=== HOW TO COMPLETE THIS TASK ===
Every entry is to be set down a second time, precisely as written.

━━━━━━━━

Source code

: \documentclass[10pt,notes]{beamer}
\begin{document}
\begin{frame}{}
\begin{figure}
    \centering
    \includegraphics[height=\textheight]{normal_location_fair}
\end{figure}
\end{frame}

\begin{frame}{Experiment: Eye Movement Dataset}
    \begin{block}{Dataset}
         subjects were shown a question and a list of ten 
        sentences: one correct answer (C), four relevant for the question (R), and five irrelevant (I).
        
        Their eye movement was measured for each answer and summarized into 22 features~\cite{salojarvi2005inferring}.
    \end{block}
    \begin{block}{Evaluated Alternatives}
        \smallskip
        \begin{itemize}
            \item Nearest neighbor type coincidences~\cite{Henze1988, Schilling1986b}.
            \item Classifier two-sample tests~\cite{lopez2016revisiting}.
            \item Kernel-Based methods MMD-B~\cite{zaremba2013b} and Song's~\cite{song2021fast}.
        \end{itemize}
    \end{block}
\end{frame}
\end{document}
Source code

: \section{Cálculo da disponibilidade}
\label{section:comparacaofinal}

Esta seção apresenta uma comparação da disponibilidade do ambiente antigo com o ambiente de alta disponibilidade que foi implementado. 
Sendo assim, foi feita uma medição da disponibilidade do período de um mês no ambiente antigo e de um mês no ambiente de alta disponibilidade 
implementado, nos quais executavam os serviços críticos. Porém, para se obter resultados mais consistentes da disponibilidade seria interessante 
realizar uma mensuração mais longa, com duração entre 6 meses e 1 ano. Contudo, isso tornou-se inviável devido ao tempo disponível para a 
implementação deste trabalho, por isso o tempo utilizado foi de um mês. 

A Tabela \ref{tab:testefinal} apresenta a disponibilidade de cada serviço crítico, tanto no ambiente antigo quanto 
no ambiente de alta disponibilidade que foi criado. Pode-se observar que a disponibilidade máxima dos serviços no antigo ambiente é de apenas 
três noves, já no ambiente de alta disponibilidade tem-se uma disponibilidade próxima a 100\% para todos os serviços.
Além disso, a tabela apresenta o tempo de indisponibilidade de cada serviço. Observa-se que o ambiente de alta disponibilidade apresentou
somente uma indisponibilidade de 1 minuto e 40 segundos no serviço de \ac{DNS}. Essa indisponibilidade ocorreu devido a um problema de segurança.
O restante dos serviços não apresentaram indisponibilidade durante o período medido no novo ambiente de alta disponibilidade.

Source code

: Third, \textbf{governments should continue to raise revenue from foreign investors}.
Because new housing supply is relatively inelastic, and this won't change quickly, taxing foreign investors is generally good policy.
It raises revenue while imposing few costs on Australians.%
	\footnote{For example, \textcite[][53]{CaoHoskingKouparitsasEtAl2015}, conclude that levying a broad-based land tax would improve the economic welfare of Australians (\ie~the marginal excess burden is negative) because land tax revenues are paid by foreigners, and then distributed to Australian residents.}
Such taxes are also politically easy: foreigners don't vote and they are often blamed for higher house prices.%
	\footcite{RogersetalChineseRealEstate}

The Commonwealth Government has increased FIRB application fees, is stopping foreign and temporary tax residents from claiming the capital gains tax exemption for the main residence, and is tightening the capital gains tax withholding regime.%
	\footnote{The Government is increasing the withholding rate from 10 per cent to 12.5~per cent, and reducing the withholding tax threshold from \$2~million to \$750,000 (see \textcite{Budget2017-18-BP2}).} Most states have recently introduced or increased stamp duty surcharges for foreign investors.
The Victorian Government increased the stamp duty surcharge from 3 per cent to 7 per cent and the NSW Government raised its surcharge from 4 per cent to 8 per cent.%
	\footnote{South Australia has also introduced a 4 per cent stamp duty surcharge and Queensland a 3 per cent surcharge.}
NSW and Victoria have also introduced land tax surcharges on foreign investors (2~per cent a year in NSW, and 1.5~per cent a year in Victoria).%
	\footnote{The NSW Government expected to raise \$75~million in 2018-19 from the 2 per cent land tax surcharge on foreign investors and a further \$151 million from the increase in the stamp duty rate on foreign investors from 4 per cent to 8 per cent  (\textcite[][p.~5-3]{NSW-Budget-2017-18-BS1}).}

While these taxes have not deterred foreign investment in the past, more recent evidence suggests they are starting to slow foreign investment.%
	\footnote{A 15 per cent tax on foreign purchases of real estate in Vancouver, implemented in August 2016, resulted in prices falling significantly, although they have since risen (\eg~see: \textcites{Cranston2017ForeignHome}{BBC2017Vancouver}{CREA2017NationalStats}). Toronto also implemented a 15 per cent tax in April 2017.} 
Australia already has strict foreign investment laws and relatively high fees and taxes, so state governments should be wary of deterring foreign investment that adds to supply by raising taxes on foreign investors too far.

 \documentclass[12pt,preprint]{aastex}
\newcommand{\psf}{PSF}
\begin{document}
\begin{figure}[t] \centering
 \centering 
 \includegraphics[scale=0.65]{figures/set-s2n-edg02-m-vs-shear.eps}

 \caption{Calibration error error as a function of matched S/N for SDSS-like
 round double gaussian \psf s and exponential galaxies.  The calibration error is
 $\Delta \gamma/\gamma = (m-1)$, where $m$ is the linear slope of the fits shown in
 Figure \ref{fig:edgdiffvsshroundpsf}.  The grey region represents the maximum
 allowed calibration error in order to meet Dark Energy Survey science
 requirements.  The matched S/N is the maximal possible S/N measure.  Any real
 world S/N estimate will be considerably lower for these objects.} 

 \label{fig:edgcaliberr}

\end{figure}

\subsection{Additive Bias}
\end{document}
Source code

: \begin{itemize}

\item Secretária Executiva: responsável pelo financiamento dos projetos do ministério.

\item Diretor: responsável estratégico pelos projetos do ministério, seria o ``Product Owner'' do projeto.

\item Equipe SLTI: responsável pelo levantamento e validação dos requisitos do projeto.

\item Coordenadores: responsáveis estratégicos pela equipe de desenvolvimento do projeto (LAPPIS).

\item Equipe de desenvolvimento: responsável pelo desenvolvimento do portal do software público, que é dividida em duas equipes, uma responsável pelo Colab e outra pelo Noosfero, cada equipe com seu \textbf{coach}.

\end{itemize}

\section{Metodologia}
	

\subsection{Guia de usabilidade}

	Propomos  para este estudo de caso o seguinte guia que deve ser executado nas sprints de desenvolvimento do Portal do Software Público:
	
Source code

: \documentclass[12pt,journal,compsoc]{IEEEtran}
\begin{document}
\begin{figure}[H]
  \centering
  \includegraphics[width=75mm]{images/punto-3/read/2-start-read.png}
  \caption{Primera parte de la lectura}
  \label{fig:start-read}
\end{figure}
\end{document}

━━━━━━━━

=== SOLUTION FOR THIS TASK ===
Source code

: \documentclass[10pt,notes]{beamer}
\begin{document}
\begin{frame}{}
\begin{figure}
    \centering
    \includegraphics[height=\textheight]{normal_location_fair}
\end{figure}
\end{frame}

\begin{frame}{Experiment: Eye Movement Dataset}
    \begin{block}{Dataset}
         subjects were shown a question and a list of ten 
        sentences: one correct answer (C), four relevant for the question (R), and five irrelevant (I).
        
        Their eye movement was measured for each answer and summarized into 22 features~\cite{salojarvi2005inferring}.
    \end{block}
    \begin{block}{Evaluated Alternatives}
        \smallskip
        \begin{itemize}
            \item Nearest neighbor type coincidences~\cite{Henze1988, Schilling1986b}.
            \item Classifier two-sample tests~\cite{lopez2016revisiting}.
            \item Kernel-Based methods MMD-B~\cite{zaremba2013b} and Song's~\cite{song2021fast}.
        \end{itemize}
    \end{block}
\end{frame}
\end{document}
Source code

: \section{Cálculo da disponibilidade}
\label{section:comparacaofinal}

Esta seção apresenta uma comparação da disponibilidade do ambiente antigo com o ambiente de alta disponibilidade que foi implementado. 
Sendo assim, foi feita uma medição da disponibilidade do período de um mês no ambiente antigo e de um mês no ambiente de alta disponibilidade 
implementado, nos quais executavam os serviços críticos. Porém, para se obter resultados mais consistentes da disponibilidade seria interessante 
realizar uma mensuração mais longa, com duração entre 6 meses e 1 ano. Contudo, isso tornou-se inviável devido ao tempo disponível para a 
implementação deste trabalho, por isso o tempo utilizado foi de um mês. 

A Tabela \ref{tab:testefinal} apresenta a disponibilidade de cada serviço crítico, tanto no ambiente antigo quanto 
no ambiente de alta disponibilidade que foi criado. Pode-se observar que a disponibilidade máxima dos serviços no antigo ambiente é de apenas 
três noves, já no ambiente de alta disponibilidade tem-se uma disponibilidade próxima a 100\% para todos os serviços.
Além disso, a tabela apresenta o tempo de indisponibilidade de cada serviço. Observa-se que o ambiente de alta disponibilidade apresentou
somente uma indisponibilidade de 1 minuto e 40 segundos no serviço de \ac{DNS}. Essa indisponibilidade ocorreu devido a um problema de segurança.
O restante dos serviços não apresentaram indisponibilidade durante o período medido no novo ambiente de alta disponibilidade.

Source code

: Third, \textbf{governments should continue to raise revenue from foreign investors}.
Because new housing supply is relatively inelastic, and this won't change quickly, taxing foreign investors is generally good policy.
It raises revenue while imposing few costs on Australians.%
	\footnote{For example, \textcite[][53]{CaoHoskingKouparitsasEtAl2015}, conclude that levying a broad-based land tax would improve the economic welfare of Australians (\ie~the marginal excess burden is negative) because land tax revenues are paid by foreigners, and then distributed to Australian residents.}
Such taxes are also politically easy: foreigners don't vote and they are often blamed for higher house prices.%
	\footcite{RogersetalChineseRealEstate}

The Commonwealth Government has increased FIRB application fees, is stopping foreign and temporary tax residents from claiming the capital gains tax exemption for the main residence, and is tightening the capital gains tax withholding regime.%
	\footnote{The Government is increasing the withholding rate from 10 per cent to 12.5~per cent, and reducing the withholding tax threshold from \$2~million to \$750,000 (see \textcite{Budget2017-18-BP2}).} Most states have recently introduced or increased stamp duty surcharges for foreign investors.
The Victorian Government increased the stamp duty surcharge from 3 per cent to 7 per cent and the NSW Government raised its surcharge from 4 per cent to 8 per cent.%
	\footnote{South Australia has also introduced a 4 per cent stamp duty surcharge and Queensland a 3 per cent surcharge.}
NSW and Victoria have also introduced land tax surcharges on foreign investors (2~per cent a year in NSW, and 1.5~per cent a year in Victoria).%
	\footnote{The NSW Government expected to raise \$75~million in 2018-19 from the 2 per cent land tax surcharge on foreign investors and a further \$151 million from the increase in the stamp duty rate on foreign investors from 4 per cent to 8 per cent  (\textcite[][p.~5-3]{NSW-Budget-2017-18-BS1}).}

While these taxes have not deterred foreign investment in the past, more recent evidence suggests they are starting to slow foreign investment.%
	\footnote{A 15 per cent tax on foreign purchases of real estate in Vancouver, implemented in August 2016, resulted in prices falling significantly, although they have since risen (\eg~see: \textcites{Cranston2017ForeignHome}{BBC2017Vancouver}{CREA2017NationalStats}). Toronto also implemented a 15 per cent tax in April 2017.} 
Australia already has strict foreign investment laws and relatively high fees and taxes, so state governments should be wary of deterring foreign investment that adds to supply by raising taxes on foreign investors too far.

 \documentclass[12pt,preprint]{aastex}
\newcommand{\psf}{PSF}
\begin{document}
\begin{figure}[t] \centering
 \centering 
 \includegraphics[scale=0.65]{figures/set-s2n-edg02-m-vs-shear.eps}

 \caption{Calibration error error as a function of matched S/N for SDSS-like
 round double gaussian \psf s and exponential galaxies.  The calibration error is
 $\Delta \gamma/\gamma = (m-1)$, where $m$ is the linear slope of the fits shown in
 Figure \ref{fig:edgdiffvsshroundpsf}.  The grey region represents the maximum
 allowed calibration error in order to meet Dark Energy Survey science
 requirements.  The matched S/N is the maximal possible S/N measure.  Any real
 world S/N estimate will be considerably lower for these objects.} 

 \label{fig:edgcaliberr}

\end{figure}

\subsection{Additive Bias}
\end{document}
Source code

: \begin{itemize}

\item Secretária Executiva: responsável pelo financiamento dos projetos do ministério.

\item Diretor: responsável estratégico pelos projetos do ministério, seria o ``Product Owner'' do projeto.

\item Equipe SLTI: responsável pelo levantamento e validação dos requisitos do projeto.

\item Coordenadores: responsáveis estratégicos pela equipe de desenvolvimento do projeto (LAPPIS).

\item Equipe de desenvolvimento: responsável pelo desenvolvimento do portal do software público, que é dividida em duas equipes, uma responsável pelo Colab e outra pelo Noosfero, cada equipe com seu \textbf{coach}.

\end{itemize}

\section{Metodologia}
	

\subsection{Guia de usabilidade}

	Propomos  para este estudo de caso o seguinte guia que deve ser executado nas sprints de desenvolvimento do Portal do Software Público:
	
Source code

: \documentclass[12pt,journal,compsoc]{IEEEtran}
\begin{document}
\begin{figure}[H]
  \centering
  \includegraphics[width=75mm]{images/punto-3/read/2-start-read.png}
  \caption{Primera parte de la lectura}
  \label{fig:start-read}
\end{figure}
\end{document}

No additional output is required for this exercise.